CO2 flooding effects and breakthrough times in low-permeability reservoirs with injection–production well patterns containing hydraulic fractures
Why this work is in the frame
A frame that forgets how it found something cannot be audited. These are the routes that admitted this work.
Bibliographic record
Abstract
Comprehensive studies on CO 2 breakthrough times and flooding effects are crucial for optimizing CO 2 flooding strategies. This study utilized numerical simulations to investigate the effects of hydraulic fractures, permeability, and CO 2 injection rates on CO 2 breakthrough times and cumulative oil production. Nonlinear relationships among the respective variables were established, with Sobol method analysis delineating the dominant control factors. The key findings indicate that although hydraulic fracturing shortens CO 2 breakthrough time, it concurrently enhances cumulative oil production.
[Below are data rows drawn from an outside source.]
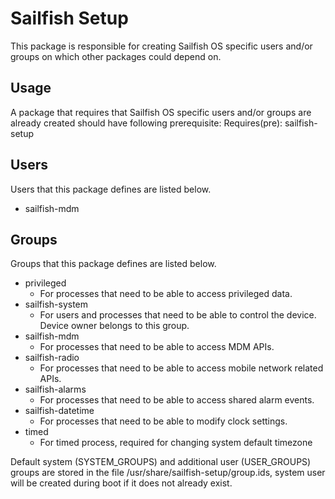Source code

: Sailfish Setup
==============

This package is responsible for creating Sailfish OS specific users and/or groups on which
other packages could depend on.

Usage
-----

A package that requires that Sailfish OS specific users and/or groups are
already created should have following prerequisite:
Requires(pre): sailfish-setup

Users
-----
Users that this package defines are listed below.

- sailfish-mdm

Groups
------
Groups that this package defines are listed below.

- privileged
  - For processes that need to be able to access privileged data.
- sailfish-system
  - For users and processes that need to be able to control the device.
    Device owner belongs to this group.
- sailfish-mdm
  - For processes that need to be able to access MDM APIs.
- sailfish-radio
  - For processes that need to be able to access mobile network related APIs.
- sailfish-alarms
  - For processes that need to be able to access shared alarm events.
- sailfish-datetime
  - For processes that need to be able to modify clock settings.
- timed
  - For timed process, required for changing system default timezone

Default system (SYSTEM_GROUPS) and additional user (USER_GROUPS) groups are
stored in the file /usr/share/sailfish-setup/group.ids, system user will be created during
boot if it does not already exist.
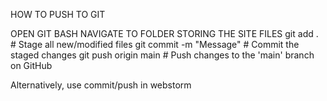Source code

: HOW TO PUSH TO GIT

OPEN GIT BASH
NAVIGATE TO FOLDER STORING THE SITE FILES
git add .                  # Stage all new/modified files
git commit -m "Message"     # Commit the staged changes
git push origin main        # Push changes to the 'main' branch on GitHub

Alternatively, use commit/push in webstorm 
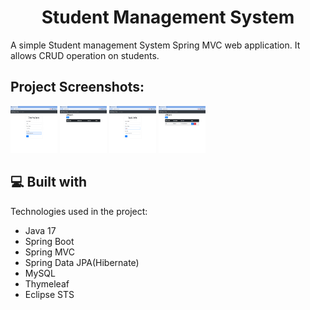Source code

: <h1 align="center" id="title">Student Management System</h1>

<p id="description">A simple Student management System Spring MVC web application. It allows CRUD operation on students.</p>

<h2>Project Screenshots:</h2>

<img src="https://github.com/HarishRJ/Student-Management-System-CRUD-App/blob/master/src/create.png" alt="project-screenshot" width="75" height="75/">

<img src="https://github.com/HarishRJ/Student-Management-System-CRUD-App/blob/master/src/List.png" alt="project-screenshot" width="75" height="75/">

<img src="https://github.com/HarishRJ/Student-Management-System-CRUD-App/blob/master/src/update.png" alt="project-screenshot" width="75" height="75/">

<img src="https://github.com/HarishRJ/Student-Management-System-CRUD-App/blob/master/src/add.png" alt="project-screenshot" width="75" height="75/">

  
  
<h2>💻 Built with</h2>

Technologies used in the project:

*   Java 17
*   Spring Boot
*   Spring MVC
*   Spring Data JPA(Hibernate)
*   MySQL
*   Thymeleaf
*   Eclipse STS
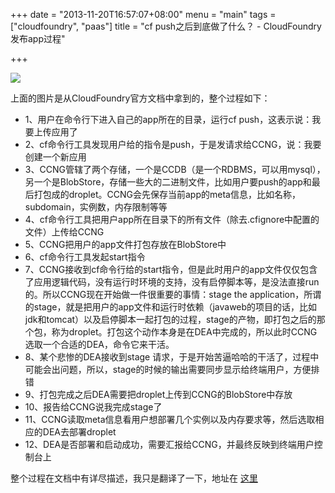 +++
date = "2013-11-20T16:57:07+08:00"
menu = "main"
tags = ["cloudfoundry", "paas"]
title = "cf push之后到底做了什么？ - CloudFoundry发布app过程"

+++

![](/img/cf-push-process.png)

上面的图片是从CloudFoundry官方文档中拿到的，整个过程如下：
 
- 1、用户在命令行下进入自己的app所在的目录，运行cf push，这表示说：我要上传应用了
- 2、cf命令行工具发现用户给的指令是push，于是发请求给CCNG，说：我要创建一个新应用
- 3、CCNG管辖了两个存储，一个是CCDB（是一个RDBMS，可以用mysql），另一个是BlobStore，存储一些大的二进制文件，比如用户要push的app和最后打包成的droplet。CCNG会先保存当前app的meta信息，比如名称，subdomain，实例数，内存限制等等
- 4、cf命令行工具把用户app所在目录下的所有文件（除去.cfignore中配置的文件）上传给CCNG
- 5、CCNG把用户的app文件打包存放在BlobStore中
- 6、cf命令行工具发起start指令
- 7、CCNG接收到cf命令行给的start指令，但是此时用户的app文件仅仅包含了应用逻辑代码，没有运行时环境的支持，没有启停脚本等，是没法直接run的。所以CCNG现在开始做一件很重要的事情：stage the application，所谓的stage，就是把用户的app文件和运行时依赖（javaweb的项目的话，比如jdk和tomcat）以及启停脚本一起打包的过程，stage的产物，即打包之后的那个包，称为droplet。打包这个动作本身是在DEA中完成的，所以此时CCNG选取一个合适的DEA，命令它来干活。
- 8、某个悲惨的DEA接收到stage 请求，于是开始苦逼哈哈的干活了，过程中可能会出问题，所以，stage的时候的输出需要同步显示给终端用户，方便排错
- 9、打包完成之后DEA需要把droplet上传到CCNG的BlobStore中存放
- 10、报告给CCNG说我完成stage了
- 11、CCNG读取meta信息看用户想部署几个实例以及内存要求等，然后选取相应的DEA去部署droplet
- 12、DEA是否部署和启动成功，需要汇报给CCNG，并最终反映到终端用户控制台上
 
整个过程在文档中有详尽描述，我只是翻译了一下，地址在 [这里](http://docs.cloudfoundry.org/docs/running/architecture/how-applications-are-staged.html)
The orientation of hydraulic fractures emerged as a pivotal factor influencing flooding effectiveness. Furthermore, lower permeability corresponds to lower initial oil production, while higher permeability corresponds to higher initial daily oil production. When reservoir permeability is 1 mD, oil production declines at 1000 days, and at 2 mD, it declines at 700 days. At a surface CO 2 injection rate of 10,000 m 3 /d, the daily oil production of a single well is approximately 7.5 m 3 , and this value remains relatively stable over time. The hierarchical order of influence on CO 2 breakthrough and rapid rise times, from highest to lowest, is permeability, well spacing, CO 2 injection rate, porosity, and hydraulic fracture conductivity. Similarly, the order of influence on cumulative oil production, from highest to lowest, is well spacing, porosity, permeability, CO 2 injection rate, and hydraulic fracture conductivity. This work analyzed the impact of geological and engineering parameters on CO 2 flooding and oil production and provided insights to optimize CO 2 injection strategies for enhanced oil recovery.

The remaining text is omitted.